Watercress and the witch

I remember well my mother and grandmother descending below the roadway to pick from the dense thicket of watercress. It was an annual tradition in the spring to get the plant at its most tender. Watercress grows lushly in clean springs throughout the Pennsylvania Dutch country. The plant is full of vitamins and, coupled with its peppery taste, was a great way for our ancestors to waken the body after a long winter. In 1777, General Peter Muhlenberg advised his troops at the winter encampment at Valley Forge to eat freely of the watercress, convinced of its healing properties.

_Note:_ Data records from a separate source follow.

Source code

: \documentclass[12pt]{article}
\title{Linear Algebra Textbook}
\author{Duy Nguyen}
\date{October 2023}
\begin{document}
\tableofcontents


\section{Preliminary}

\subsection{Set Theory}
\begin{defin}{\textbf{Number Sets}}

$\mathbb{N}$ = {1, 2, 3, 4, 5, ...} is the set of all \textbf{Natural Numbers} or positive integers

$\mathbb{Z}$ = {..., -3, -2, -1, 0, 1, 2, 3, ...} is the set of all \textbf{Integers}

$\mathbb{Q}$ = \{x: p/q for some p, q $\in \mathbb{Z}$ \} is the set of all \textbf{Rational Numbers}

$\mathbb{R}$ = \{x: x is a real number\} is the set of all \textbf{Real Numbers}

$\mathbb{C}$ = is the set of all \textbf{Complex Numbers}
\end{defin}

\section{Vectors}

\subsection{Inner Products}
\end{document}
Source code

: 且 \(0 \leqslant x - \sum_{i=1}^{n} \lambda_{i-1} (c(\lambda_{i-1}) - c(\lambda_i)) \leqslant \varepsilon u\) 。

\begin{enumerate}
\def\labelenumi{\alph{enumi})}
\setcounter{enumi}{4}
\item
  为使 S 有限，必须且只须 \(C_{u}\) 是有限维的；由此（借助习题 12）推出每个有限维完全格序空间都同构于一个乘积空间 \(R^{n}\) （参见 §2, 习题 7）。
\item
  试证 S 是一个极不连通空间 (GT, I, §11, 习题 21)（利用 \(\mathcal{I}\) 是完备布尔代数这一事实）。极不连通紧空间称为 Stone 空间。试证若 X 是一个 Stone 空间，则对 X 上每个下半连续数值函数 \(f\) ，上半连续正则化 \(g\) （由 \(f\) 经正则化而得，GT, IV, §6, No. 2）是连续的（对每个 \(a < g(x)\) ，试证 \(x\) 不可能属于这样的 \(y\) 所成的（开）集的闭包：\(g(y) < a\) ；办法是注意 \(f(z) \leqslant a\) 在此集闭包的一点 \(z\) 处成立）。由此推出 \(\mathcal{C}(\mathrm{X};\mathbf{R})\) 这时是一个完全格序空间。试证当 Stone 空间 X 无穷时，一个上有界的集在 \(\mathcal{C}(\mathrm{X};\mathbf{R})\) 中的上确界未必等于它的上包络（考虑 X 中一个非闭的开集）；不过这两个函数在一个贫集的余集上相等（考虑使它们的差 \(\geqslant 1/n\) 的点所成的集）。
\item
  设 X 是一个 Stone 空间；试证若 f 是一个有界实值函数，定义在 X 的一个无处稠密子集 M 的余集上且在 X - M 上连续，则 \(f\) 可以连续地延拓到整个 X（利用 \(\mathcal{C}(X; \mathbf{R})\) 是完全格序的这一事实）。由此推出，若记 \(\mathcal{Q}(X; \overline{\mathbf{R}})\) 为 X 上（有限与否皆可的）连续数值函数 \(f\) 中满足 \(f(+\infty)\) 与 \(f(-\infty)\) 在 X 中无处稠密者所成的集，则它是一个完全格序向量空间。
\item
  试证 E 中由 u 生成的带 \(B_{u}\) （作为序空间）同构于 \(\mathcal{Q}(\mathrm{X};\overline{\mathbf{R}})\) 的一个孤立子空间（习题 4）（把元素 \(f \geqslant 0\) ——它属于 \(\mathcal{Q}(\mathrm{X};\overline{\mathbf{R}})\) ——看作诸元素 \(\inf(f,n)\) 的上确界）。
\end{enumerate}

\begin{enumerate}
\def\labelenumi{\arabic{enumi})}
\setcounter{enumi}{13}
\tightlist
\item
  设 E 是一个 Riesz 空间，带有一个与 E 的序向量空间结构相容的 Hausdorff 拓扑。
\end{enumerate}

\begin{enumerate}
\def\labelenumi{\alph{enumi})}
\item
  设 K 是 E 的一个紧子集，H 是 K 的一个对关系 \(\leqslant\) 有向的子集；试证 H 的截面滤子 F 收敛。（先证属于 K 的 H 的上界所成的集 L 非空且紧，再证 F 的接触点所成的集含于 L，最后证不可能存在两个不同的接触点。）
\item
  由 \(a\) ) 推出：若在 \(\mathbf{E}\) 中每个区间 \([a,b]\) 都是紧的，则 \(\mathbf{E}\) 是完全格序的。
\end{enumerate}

Our watercress crop was in a cool spring that fed into Hosensack Creek along Limeport Pike. My grandparents rented a home there back in the 1930s. Far more interesting to us kids than picking watercress were the stories of the witch who lived next door. In my childhood “the witch’s house” looked the part — it was dilapidated, the shattered glass windows gave an ominous view into the dark interior. Each year, we waited anxiously to pass the witch’s house and see just how far into spookiness it was collapsing.

Watercress growing in a fresh spring near Hosensack Creek

Then one year the witch’s house was gone. It had burned to the ground, erasing its existence but from our memory. As we learned later, the elderly woman who lived there when my aunts and uncles were small was not a witch — just a recluse who didn’t want them playing in her yard. She wore a witch’s mask to frighten them away and so the family lore grew, captivating well into my generation, both afraid and intrigued by the witch whose memory loomed large over the annual watercress harvest.